#### [DESCRIPTION OF THE TASK]
Nothing is to be left out: repeat every entry exactly as given.

#### [DATA FOR THIS EXERCISE]
━━━━━━
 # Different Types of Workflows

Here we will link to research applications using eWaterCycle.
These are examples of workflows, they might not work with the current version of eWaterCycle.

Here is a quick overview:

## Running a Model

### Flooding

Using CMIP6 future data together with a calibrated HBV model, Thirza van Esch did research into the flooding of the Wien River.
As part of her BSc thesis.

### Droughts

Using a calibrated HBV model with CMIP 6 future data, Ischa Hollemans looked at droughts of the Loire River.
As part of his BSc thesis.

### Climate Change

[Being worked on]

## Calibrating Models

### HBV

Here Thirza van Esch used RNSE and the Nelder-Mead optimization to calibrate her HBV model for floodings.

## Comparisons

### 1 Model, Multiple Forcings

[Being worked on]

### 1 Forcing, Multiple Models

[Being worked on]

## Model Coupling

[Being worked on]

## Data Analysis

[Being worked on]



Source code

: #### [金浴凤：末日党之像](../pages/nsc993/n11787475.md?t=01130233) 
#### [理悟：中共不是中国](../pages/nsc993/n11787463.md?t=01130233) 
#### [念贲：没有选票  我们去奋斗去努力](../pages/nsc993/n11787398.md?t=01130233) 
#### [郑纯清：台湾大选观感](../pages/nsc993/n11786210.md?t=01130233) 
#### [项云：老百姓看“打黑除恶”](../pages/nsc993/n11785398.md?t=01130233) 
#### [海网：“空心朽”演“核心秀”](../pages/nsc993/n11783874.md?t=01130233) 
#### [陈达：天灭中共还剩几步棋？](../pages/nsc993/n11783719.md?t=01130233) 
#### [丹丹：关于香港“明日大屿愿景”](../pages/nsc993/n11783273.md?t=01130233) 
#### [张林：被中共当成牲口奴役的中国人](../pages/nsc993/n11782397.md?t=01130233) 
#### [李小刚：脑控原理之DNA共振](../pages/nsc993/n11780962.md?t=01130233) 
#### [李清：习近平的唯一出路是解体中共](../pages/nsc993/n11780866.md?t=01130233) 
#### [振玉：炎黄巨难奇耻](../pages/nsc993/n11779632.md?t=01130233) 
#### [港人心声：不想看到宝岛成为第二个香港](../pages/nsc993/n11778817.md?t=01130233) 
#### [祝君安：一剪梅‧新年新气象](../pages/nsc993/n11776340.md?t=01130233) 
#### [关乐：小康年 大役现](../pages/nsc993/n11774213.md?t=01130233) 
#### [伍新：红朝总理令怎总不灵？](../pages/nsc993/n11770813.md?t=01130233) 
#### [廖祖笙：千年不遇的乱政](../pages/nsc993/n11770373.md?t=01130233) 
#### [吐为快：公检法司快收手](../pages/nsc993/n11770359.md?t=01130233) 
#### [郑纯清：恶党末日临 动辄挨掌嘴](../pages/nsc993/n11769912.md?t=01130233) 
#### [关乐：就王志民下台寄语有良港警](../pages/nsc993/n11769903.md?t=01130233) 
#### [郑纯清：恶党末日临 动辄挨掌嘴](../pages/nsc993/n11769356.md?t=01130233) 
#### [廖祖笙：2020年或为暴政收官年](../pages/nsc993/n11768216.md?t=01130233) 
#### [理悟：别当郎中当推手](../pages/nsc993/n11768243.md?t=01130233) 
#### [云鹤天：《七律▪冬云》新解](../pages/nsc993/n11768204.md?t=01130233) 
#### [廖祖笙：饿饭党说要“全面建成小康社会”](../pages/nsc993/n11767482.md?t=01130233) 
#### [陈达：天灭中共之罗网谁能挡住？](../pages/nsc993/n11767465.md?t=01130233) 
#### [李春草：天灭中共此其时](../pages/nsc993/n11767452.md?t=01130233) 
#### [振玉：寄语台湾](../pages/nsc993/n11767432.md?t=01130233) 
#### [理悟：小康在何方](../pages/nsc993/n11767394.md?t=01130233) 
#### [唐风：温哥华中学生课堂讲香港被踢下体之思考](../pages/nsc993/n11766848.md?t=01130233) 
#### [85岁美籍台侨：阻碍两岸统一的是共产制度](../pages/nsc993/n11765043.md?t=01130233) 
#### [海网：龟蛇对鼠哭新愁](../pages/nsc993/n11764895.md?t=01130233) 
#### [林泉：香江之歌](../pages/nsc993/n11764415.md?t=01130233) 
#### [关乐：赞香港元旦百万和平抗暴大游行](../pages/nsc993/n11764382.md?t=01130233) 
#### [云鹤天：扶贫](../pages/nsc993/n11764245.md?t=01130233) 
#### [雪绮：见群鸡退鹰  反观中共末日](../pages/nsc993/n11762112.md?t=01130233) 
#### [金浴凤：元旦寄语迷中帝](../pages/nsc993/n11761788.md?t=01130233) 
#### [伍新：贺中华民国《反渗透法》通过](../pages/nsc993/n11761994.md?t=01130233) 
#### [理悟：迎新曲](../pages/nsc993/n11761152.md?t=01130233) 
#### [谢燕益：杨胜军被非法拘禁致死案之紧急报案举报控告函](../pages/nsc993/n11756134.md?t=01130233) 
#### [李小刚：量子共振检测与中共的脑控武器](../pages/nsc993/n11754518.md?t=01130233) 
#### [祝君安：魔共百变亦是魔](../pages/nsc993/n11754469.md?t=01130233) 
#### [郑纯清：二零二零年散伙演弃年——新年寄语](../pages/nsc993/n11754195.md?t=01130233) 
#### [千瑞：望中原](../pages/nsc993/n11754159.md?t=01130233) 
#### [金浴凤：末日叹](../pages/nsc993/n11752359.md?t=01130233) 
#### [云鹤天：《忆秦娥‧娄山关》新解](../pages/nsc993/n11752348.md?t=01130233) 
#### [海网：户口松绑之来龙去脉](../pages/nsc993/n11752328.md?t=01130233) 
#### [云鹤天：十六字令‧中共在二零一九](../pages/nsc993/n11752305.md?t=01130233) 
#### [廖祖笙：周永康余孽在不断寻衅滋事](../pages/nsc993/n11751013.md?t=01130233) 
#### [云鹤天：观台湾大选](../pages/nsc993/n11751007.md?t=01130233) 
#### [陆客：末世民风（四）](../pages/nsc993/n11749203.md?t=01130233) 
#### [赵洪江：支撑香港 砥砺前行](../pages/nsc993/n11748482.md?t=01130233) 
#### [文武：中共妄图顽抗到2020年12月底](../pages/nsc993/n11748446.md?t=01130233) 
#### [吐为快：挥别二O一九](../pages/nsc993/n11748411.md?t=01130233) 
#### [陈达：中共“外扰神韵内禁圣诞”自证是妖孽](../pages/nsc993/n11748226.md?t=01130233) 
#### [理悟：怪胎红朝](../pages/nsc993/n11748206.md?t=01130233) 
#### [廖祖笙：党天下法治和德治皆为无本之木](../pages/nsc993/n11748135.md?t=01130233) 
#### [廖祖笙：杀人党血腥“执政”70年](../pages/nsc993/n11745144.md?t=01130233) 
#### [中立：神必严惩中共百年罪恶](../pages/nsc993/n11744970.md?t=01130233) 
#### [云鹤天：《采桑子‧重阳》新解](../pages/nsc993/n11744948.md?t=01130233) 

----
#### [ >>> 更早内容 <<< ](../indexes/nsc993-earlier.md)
━━━━━━
#### [ANSWER BOX]
 # Different Types of Workflows

Here we will link to research applications using eWaterCycle.
These are examples of workflows, they might not work with the current version of eWaterCycle.

Here is a quick overview:

## Running a Model

### Flooding

Using CMIP6 future data together with a calibrated HBV model, Thirza van Esch did research into the flooding of the Wien River.
As part of her BSc thesis.

### Droughts

Using a calibrated HBV model with CMIP 6 future data, Ischa Hollemans looked at droughts of the Loire River.
As part of his BSc thesis.

### Climate Change

[Being worked on]

## Calibrating Models

### HBV

Here Thirza van Esch used RNSE and the Nelder-Mead optimization to calibrate her HBV model for floodings.

## Comparisons

### 1 Model, Multiple Forcings

[Being worked on]

### 1 Forcing, Multiple Models

[Being worked on]

## Model Coupling

[Being worked on]

## Data Analysis

[Being worked on]



Source code

: #### [金浴凤：末日党之像](../pages/nsc993/n11787475.md?t=01130233) 
#### [理悟：中共不是中国](../pages/nsc993/n11787463.md?t=01130233) 
#### [念贲：没有选票  我们去奋斗去努力](../pages/nsc993/n11787398.md?t=01130233) 
#### [郑纯清：台湾大选观感](../pages/nsc993/n11786210.md?t=01130233) 
#### [项云：老百姓看“打黑除恶”](../pages/nsc993/n11785398.md?t=01130233) 
#### [海网：“空心朽”演“核心秀”](../pages/nsc993/n11783874.md?t=01130233) 
#### [陈达：天灭中共还剩几步棋？](../pages/nsc993/n11783719.md?t=01130233) 
#### [丹丹：关于香港“明日大屿愿景”](../pages/nsc993/n11783273.md?t=01130233) 
#### [张林：被中共当成牲口奴役的中国人](../pages/nsc993/n11782397.md?t=01130233) 
#### [李小刚：脑控原理之DNA共振](../pages/nsc993/n11780962.md?t=01130233) 
#### [李清：习近平的唯一出路是解体中共](../pages/nsc993/n11780866.md?t=01130233) 
#### [振玉：炎黄巨难奇耻](../pages/nsc993/n11779632.md?t=01130233) 
#### [港人心声：不想看到宝岛成为第二个香港](../pages/nsc993/n11778817.md?t=01130233) 
#### [祝君安：一剪梅‧新年新气象](../pages/nsc993/n11776340.md?t=01130233) 
#### [关乐：小康年 大役现](../pages/nsc993/n11774213.md?t=01130233) 
#### [伍新：红朝总理令怎总不灵？](../pages/nsc993/n11770813.md?t=01130233) 
#### [廖祖笙：千年不遇的乱政](../pages/nsc993/n11770373.md?t=01130233) 
#### [吐为快：公检法司快收手](../pages/nsc993/n11770359.md?t=01130233) 
#### [郑纯清：恶党末日临 动辄挨掌嘴](../pages/nsc993/n11769912.md?t=01130233) 
#### [关乐：就王志民下台寄语有良港警](../pages/nsc993/n11769903.md?t=01130233) 
#### [郑纯清：恶党末日临 动辄挨掌嘴](../pages/nsc993/n11769356.md?t=01130233) 
#### [廖祖笙：2020年或为暴政收官年](../pages/nsc993/n11768216.md?t=01130233) 
#### [理悟：别当郎中当推手](../pages/nsc993/n11768243.md?t=01130233) 
#### [云鹤天：《七律▪冬云》新解](../pages/nsc993/n11768204.md?t=01130233) 
#### [廖祖笙：饿饭党说要“全面建成小康社会”](../pages/nsc993/n11767482.md?t=01130233) 
#### [陈达：天灭中共之罗网谁能挡住？](../pages/nsc993/n11767465.md?t=01130233) 
#### [李春草：天灭中共此其时](../pages/nsc993/n11767452.md?t=01130233) 
#### [振玉：寄语台湾](../pages/nsc993/n11767432.md?t=01130233) 
#### [理悟：小康在何方](../pages/nsc993/n11767394.md?t=01130233) 
#### [唐风：温哥华中学生课堂讲香港被踢下体之思考](../pages/nsc993/n11766848.md?t=01130233) 
#### [85岁美籍台侨：阻碍两岸统一的是共产制度](../pages/nsc993/n11765043.md?t=01130233) 
#### [海网：龟蛇对鼠哭新愁](../pages/nsc993/n11764895.md?t=01130233) 
#### [林泉：香江之歌](../pages/nsc993/n11764415.md?t=01130233) 
#### [关乐：赞香港元旦百万和平抗暴大游行](../pages/nsc993/n11764382.md?t=01130233) 
#### [云鹤天：扶贫](../pages/nsc993/n11764245.md?t=01130233) 
#### [雪绮：见群鸡退鹰  反观中共末日](../pages/nsc993/n11762112.md?t=01130233) 
#### [金浴凤：元旦寄语迷中帝](../pages/nsc993/n11761788.md?t=01130233) 
#### [伍新：贺中华民国《反渗透法》通过](../pages/nsc993/n11761994.md?t=01130233) 
#### [理悟：迎新曲](../pages/nsc993/n11761152.md?t=01130233) 
#### [谢燕益：杨胜军被非法拘禁致死案之紧急报案举报控告函](../pages/nsc993/n11756134.md?t=01130233) 
#### [李小刚：量子共振检测与中共的脑控武器](../pages/nsc993/n11754518.md?t=01130233) 
#### [祝君安：魔共百变亦是魔](../pages/nsc993/n11754469.md?t=01130233) 
#### [郑纯清：二零二零年散伙演弃年——新年寄语](../pages/nsc993/n11754195.md?t=01130233) 
#### [千瑞：望中原](../pages/nsc993/n11754159.md?t=01130233) 
#### [金浴凤：末日叹](../pages/nsc993/n11752359.md?t=01130233) 
#### [云鹤天：《忆秦娥‧娄山关》新解](../pages/nsc993/n11752348.md?t=01130233) 
#### [海网：户口松绑之来龙去脉](../pages/nsc993/n11752328.md?t=01130233) 
#### [云鹤天：十六字令‧中共在二零一九](../pages/nsc993/n11752305.md?t=01130233) 
#### [廖祖笙：周永康余孽在不断寻衅滋事](../pages/nsc993/n11751013.md?t=01130233) 
#### [云鹤天：观台湾大选](../pages/nsc993/n11751007.md?t=01130233) 
#### [陆客：末世民风（四）](../pages/nsc993/n11749203.md?t=01130233) 
#### [赵洪江：支撑香港 砥砺前行](../pages/nsc993/n11748482.md?t=01130233) 
#### [文武：中共妄图顽抗到2020年12月底](../pages/nsc993/n11748446.md?t=01130233) 
#### [吐为快：挥别二O一九](../pages/nsc993/n11748411.md?t=01130233) 
#### [陈达：中共“外扰神韵内禁圣诞”自证是妖孽](../pages/nsc993/n11748226.md?t=01130233) 
#### [理悟：怪胎红朝](../pages/nsc993/n11748206.md?t=01130233) 
#### [廖祖笙：党天下法治和德治皆为无本之木](../pages/nsc993/n11748135.md?t=01130233) 
#### [廖祖笙：杀人党血腥“执政”70年](../pages/nsc993/n11745144.md?t=01130233) 
#### [中立：神必严惩中共百年罪恶](../pages/nsc993/n11744970.md?t=01130233) 
#### [云鹤天：《采桑子‧重阳》新解](../pages/nsc993/n11744948.md?t=01130233) 

----
#### [ >>> 更早内容 <<< ](../indexes/nsc993-earlier.md)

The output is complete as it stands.